Le piano était excellent ; et Nekhludov, qui connaissait par cœur la symphonie de Beethoven, dut s’avouer que rarement il l’avait entendue aussi bien jouée. Au milieu de l’admirable andante, il eut peine à se retenir de pleurer. Il s’attendrit sur lui-même, sur Katucha, sur sa sœur Nathalie, qui l’avait tant aimé !

Après avoir remercié l’hôtesse de la jouissance artistique qu’elle lui avait procurée, il s’était levé pour pendre congé, lorsque la fille du gouverneur s’approcha de lui et lui dit, en rougissant :

— Vous avez eu la bonté de vous intéresser à mes enfants ; voulez-vous les voir ?

— Elle s’imagine que c’est un grand bonheur pour tout le monde de voir ses enfants ! — dit la mère, avec un sourire indulgent pour le manque de tact de sa fille. — Le prince n’a aucune envie de les voir.

— Mais pardon ! au contraire, j’en serai très heureux ! — protesta Nekhludov, profondément touché de ce rayonnement d’amour maternel. — Au contraire, je vous supplie de me les laisser voir !

— Elle emmène le prince pour lui faire admirer ses moutards ! — s’écria en riant le gouverneur, du fond du salon, où il était occupé à jouer au whist avec son gendre et le possesseur de mines d’or. — Allons, mon ami, acquittez-vous, de cette corvée !


Cependant la jeune femme, visiblement émue à la pensée qu’on allait porter un jugement sur ses enfants, sortit en hâte du salon, entraînant Nekhludov derrière elle. Dans une grande chambre toute tendue de blanc, et éclairée d’une lampe dont un abat-jour sombre adoucissait la lumière, deux petits lits d’enfant étaient dressés côte à côte ; et près deux se tenait assise une nourrice en pèlerine blanche, avec une bonne grosse figure de Sibérienne. Elle se leva pour saluer sa maîtresse.

La jeune mère, aussitôt entrée, se pencha sur l’un des lits.

— Ceci, c’est ma Katia ! — dit-elle, en écartant le rideau pour laisser voir le charmant visage aux longs cheveux d’une petite fille de deux ans, qui dormait tranquillement, la bouche ouverte. — Elle est jolie, n’est-ce pas ? Et pensez qu’elle n’a que deux ans !

— Délicieuse !

— Et voici Vaska, comme l’appelle son grand’père ! Un tout autre type ! Un vrai Sibérien ! n’est-ce pas ?

— Oui, un garçon superbe ! — dit Nekhludov en regardant un bébé tout joufflu et tout rouge.
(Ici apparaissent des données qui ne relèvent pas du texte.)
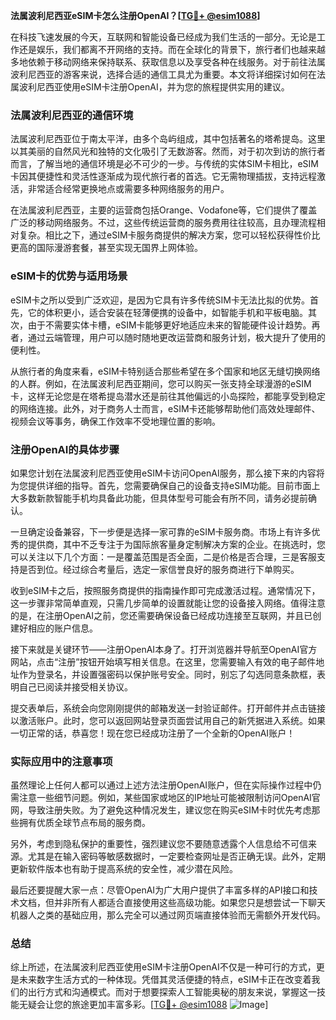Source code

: **法属波利尼西亚eSIM卡怎么注册OpenAI？[[TG💪+ @esim1088](https://t.me/s/esim1088)]**

在科技飞速发展的今天，互联网和智能设备已经成为我们生活的一部分。无论是工作还是娱乐，我们都离不开网络的支持。而在全球化的背景下，旅行者们也越来越多地依赖于移动网络来保持联系、获取信息以及享受各种在线服务。对于前往法属波利尼西亚的游客来说，选择合适的通信工具尤为重要。本文将详细探讨如何在法属波利尼西亚使用eSIM卡注册OpenAI，并为您的旅程提供实用的建议。

### 法属波利尼西亚的通信环境

法属波利尼西亚位于南太平洋，由多个岛屿组成，其中包括著名的塔希提岛。这里以其美丽的自然风光和独特的文化吸引了无数游客。然而，对于初次到访的旅行者而言，了解当地的通信环境是必不可少的一步。与传统的实体SIM卡相比，eSIM卡因其便捷性和灵活性逐渐成为现代旅行者的首选。它无需物理插拔，支持远程激活，非常适合经常更换地点或需要多种网络服务的用户。

在法属波利尼西亚，主要的运营商包括Orange、Vodafone等，它们提供了覆盖广泛的移动网络服务。不过，这些传统运营商的服务费用往往较高，且办理流程相对复杂。相比之下，通过eSIM卡服务商提供的解决方案，您可以轻松获得性价比更高的国际漫游套餐，甚至实现无国界上网体验。

### eSIM卡的优势与适用场景

eSIM卡之所以受到广泛欢迎，是因为它具有许多传统SIM卡无法比拟的优势。首先，它的体积更小，适合安装在轻薄便携的设备中，如智能手机和平板电脑。其次，由于不需要实体卡槽，eSIM卡能够更好地适应未来的智能硬件设计趋势。再者，通过云端管理，用户可以随时随地更改运营商和服务计划，极大提升了使用的便利性。

从旅行者的角度来看，eSIM卡特别适合那些希望在多个国家和地区无缝切换网络的人群。例如，在法属波利尼西亚期间，您可以购买一张支持全球漫游的eSIM卡，这样无论您是在塔希提岛潜水还是前往其他偏远的小岛探险，都能享受到稳定的网络连接。此外，对于商务人士而言，eSIM卡还能够帮助他们高效处理邮件、视频会议等事务，确保工作效率不受地理位置的影响。

### 注册OpenAI的具体步骤

如果您计划在法属波利尼西亚使用eSIM卡访问OpenAI服务，那么接下来的内容将为您提供详细的指导。首先，您需要确保自己的设备支持eSIM功能。目前市面上大多数新款智能手机均具备此功能，但具体型号可能会有所不同，请务必提前确认。

一旦确定设备兼容，下一步便是选择一家可靠的eSIM卡服务商。市场上有许多优秀的提供商，其中不乏专注于为国际旅客量身定制解决方案的企业。在挑选时，您可以关注以下几个方面：一是覆盖范围是否全面，二是价格是否合理，三是客服支持是否到位。经过综合考量后，选定一家信誉良好的服务商进行下单购买。

收到eSIM卡之后，按照服务商提供的指南操作即可完成激活过程。通常情况下，这一步骤非常简单直观，只需几步简单的设置就能让您的设备接入网络。值得注意的是，在注册OpenAI之前，您还需要确保设备已经成功连接至互联网，并且已创建好相应的账户信息。

接下来就是关键环节——注册OpenAI本身了。打开浏览器并导航至OpenAI官方网站，点击“注册”按钮开始填写相关信息。在这里，您需要输入有效的电子邮件地址作为登录名，并设置强密码以保护账号安全。同时，别忘了勾选同意条款框，表明自己已阅读并接受相关协议。

提交表单后，系统会向您刚刚提供的邮箱发送一封验证邮件。打开邮件并点击链接以激活账户。此时，您可以返回网站登录页面尝试用自己的新凭据进入系统。如果一切正常的话，恭喜您！现在您已经成功注册了一个全新的OpenAI账户！

### 实际应用中的注意事项

虽然理论上任何人都可以通过上述方法注册OpenAI账户，但在实际操作过程中仍需注意一些细节问题。例如，某些国家或地区的IP地址可能被限制访问OpenAI官网，导致注册失败。为了避免这种情况发生，建议您在购买eSIM卡时优先考虑那些拥有优质全球节点布局的服务商。

另外，考虑到隐私保护的重要性，强烈建议您不要随意透露个人信息给不可信来源。尤其是在输入密码等敏感数据时，一定要检查网址是否正确无误。此外，定期更新软件版本也有助于提高系统的安全性，减少潜在风险。

最后还要提醒大家一点：尽管OpenAI为广大用户提供了丰富多样的API接口和技术文档，但并非所有人都适合直接使用这些高级功能。如果您只是想尝试一下聊天机器人之类的基础应用，那么完全可以通过网页端直接体验而无需额外开发代码。

### 总结

综上所述，在法属波利尼西亚使用eSIM卡注册OpenAI不仅是一种可行的方式，更是未来数字生活方式的一种体现。凭借其灵活便捷的特点，eSIM卡正在改变着我们的出行方式和沟通模式。而对于想要探索人工智能奥秘的朋友来说，掌握这一技能无疑会让您的旅途更加丰富多彩。[[TG💪+ @esim1088](https://t.me/s/esim1088) ![Image](https://i.postimg.cc/4NQfJmqS/Snipaste-2025-05-13-00-14-12.png)]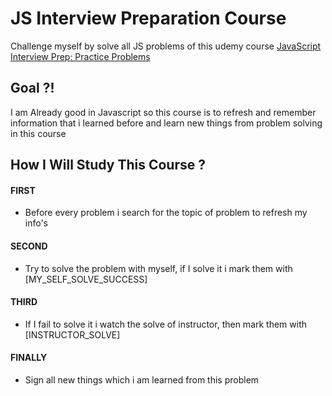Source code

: # JS Interview Preparation Course
Challenge myself by solve all JS problems of this udemy course [JavaScript Interview Prep: Practice Problems](https://www.udemy.com/course/javascript-interview-prep/?src=sac&kw=JavaScript+Interview+Prep+Practice+Problems)

## Goal ?!
I am Already good in Javascript so this course is to refresh and remember information that i learned before and learn new things from problem solving in this course

## How I Will Study This Course ?

#### FIRST
- Before every problem i search for the topic of problem to refresh my info's
#### SECOND
- Try to solve the problem with myself, if I solve it i mark them with [MY_SELF_SOLVE_SUCCESS]
#### THIRD
- If I fail to solve it i watch the solve of instructor, then mark them with [INSTRUCTOR_SOLVE]
#### FINALLY
- Sign all new things which i am learned from this problem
La mère, debout près de lui, souriait doucement.

Et soudain Nekhludov se rappela les chaînes, les têtes rasées, les coups de poings sur les yeux, Kriltzov mourant, Katucha. Et il ressentit une affreuse souffrance. Et il regretta de n’avoir point, lui aussi, un bonheur comme celui qu’il voyait, si calme et si pur !

Ayant encore loué de son mieux la beauté des deux enfants, il revint avec la mère au salon, où l’Anglais l’attendait pour se rendre avec lui à la prison, comme c’était convenu. On se dit adieu, on échangea des souhaits et des remerciements ; et Nekhludov, en compagnie de l’Anglais, sortit de l’hospitalière maison du gouverneur.

Le temps avait changé. Une neige serrée tombait par rafales et avait couvert déjà le pavé de la cour, les arbres du jardin, les marches du perron, le dessus de la voiture, le dos des chevaux. Nekhludov monta dans la voiture avec son compagnon et ordonna au cocher de se rendre à la prison.